Study Design and Results
VIEW 1/2, a foundational pair of studies in ophthalmology, assessed whether patients with neovascular age-related macular degeneration (wet AMD) could undergo treatment with a new therapy that was administered less frequently than the standard of care. Nearly 1 million patients in the United States have wet AMD, which can lead to blindness or severely diminished vision if left untreated.
Ocular injections with anti–vascular endothelial growth factor (anti-VEGF) agents have been shown to slow disease progression and restore vision loss in patients with wet AMD. In the VIEW 1/2 pivotal trials, researchers compared two anti-VEGF agents—aflibercept (Regeneron) and ranibizumab (Genentech)—to see if aflibercept dosed as frequently or less frequently than ranibizumab was a noninferior therapy.
We had two goals in our research:
- To determine if we could replicate the VIEW 1/2 trials—including enrollment criteria, dosing regimens, and primary study endpoints—using retrospective real-world data
- To assess whether real-world patients responded in a similar manner to clinical trial patients if they followed the same protocols
Our study group reviewed IRIS Registry data to identify real-world patients whose baseline characteristics (ie, patients older than 50 with treatment-naïve wet AMD and no previous diagnosis of specific retinal diseases) matched those of patients enrolled in VIEW 1/2. Among these patients who fit the enrollment criteria, our team identified patients whose treatment (ie, drug selection and dosing regimen) aligned with the three arms of the phase 3 trials. Finally, we tracked patient outcomes at timepoints that aligned with the clinical trial endpoints.

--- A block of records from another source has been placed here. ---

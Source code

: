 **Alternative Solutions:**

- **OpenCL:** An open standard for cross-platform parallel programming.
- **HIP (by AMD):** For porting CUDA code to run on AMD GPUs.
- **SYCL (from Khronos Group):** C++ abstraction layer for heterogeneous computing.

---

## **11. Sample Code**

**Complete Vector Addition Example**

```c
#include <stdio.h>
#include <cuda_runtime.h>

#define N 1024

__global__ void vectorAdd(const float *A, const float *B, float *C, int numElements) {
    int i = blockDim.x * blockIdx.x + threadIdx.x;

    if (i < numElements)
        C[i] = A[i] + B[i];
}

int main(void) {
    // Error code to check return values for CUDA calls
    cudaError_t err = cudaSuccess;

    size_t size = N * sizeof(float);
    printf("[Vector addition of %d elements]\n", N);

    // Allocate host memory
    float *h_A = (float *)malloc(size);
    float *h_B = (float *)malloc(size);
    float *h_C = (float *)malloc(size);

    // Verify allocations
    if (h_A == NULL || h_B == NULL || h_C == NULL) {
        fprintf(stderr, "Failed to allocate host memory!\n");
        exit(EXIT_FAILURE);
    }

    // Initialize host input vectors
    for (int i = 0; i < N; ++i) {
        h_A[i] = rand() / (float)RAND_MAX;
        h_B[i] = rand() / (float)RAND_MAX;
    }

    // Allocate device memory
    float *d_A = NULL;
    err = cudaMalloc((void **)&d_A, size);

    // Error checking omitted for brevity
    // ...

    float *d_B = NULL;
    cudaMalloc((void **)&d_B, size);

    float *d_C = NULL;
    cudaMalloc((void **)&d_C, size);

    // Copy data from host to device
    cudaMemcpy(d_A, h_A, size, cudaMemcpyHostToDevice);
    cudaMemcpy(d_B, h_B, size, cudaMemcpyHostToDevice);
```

We found that the outcomes of patients in our retrospective replication study were similar to the results in VIEW 1/2 studies. This demonstrated proof-of-concept and showed the value of having a robust, well-curated clinical database such as the IRIS Registry.
Implications for Medicine at Large
Learning that results were similar among these patient sets may put clinicians at ease. Clinicians in any specialty may have doubts that phase 3 study outcomes are reproducible in the real-world. However, in our study, data show that the outcomes for patients who followed clinical trial protocols were similar to those of patients in tightly controlled settings.
Our research findings have implications beyond eye care. If future retrospective replications of pivotal trials show that real-world results are comparable to clinical trial outcomes, it could potentially affect the way that clinical trials are designed. Consider the example of control arms. Today, researchers in studies with control arms are required to enroll patients based on strict criteria and treat them according to a particular protocol.
If researchers are permitted to use real-world database information to replicate a control arm, then resources in that clinical trial could be focused toward only treating patients enrolled in investigational arms, thus reducing monetary costs and the time it takes to conduct the trial.
At ARVO 2021, my colleagues and I shared two other studies that articulate a future for big data in medicine. The goals of these initiatives are to improve the depth and interoperability of the IRIS Registry. In one study, Mbagwu et al demonstrated methods by which data from imaging reports could be linked to patient records in the IRIS Registry. In another study, Kras et al developed a means by which patient data that are siloed in various platforms could become more interoperable after standardization.
As the IRIS Registry grows in scope, it remains important that its data are coherently curated and organized so that researchers can access them efficiently and effectively. Further, a well-constructed IRIS Registry serves as a blueprint for other specialty-specific databases, providing a roadmap for the future of medicine.
The downstream effects of a replication trial like the one shared by my colleagues and me at ARVO are unknown. At the very least, they reassure clinicians that the data of which they administer therapy may not apply only to strictly controlled settings.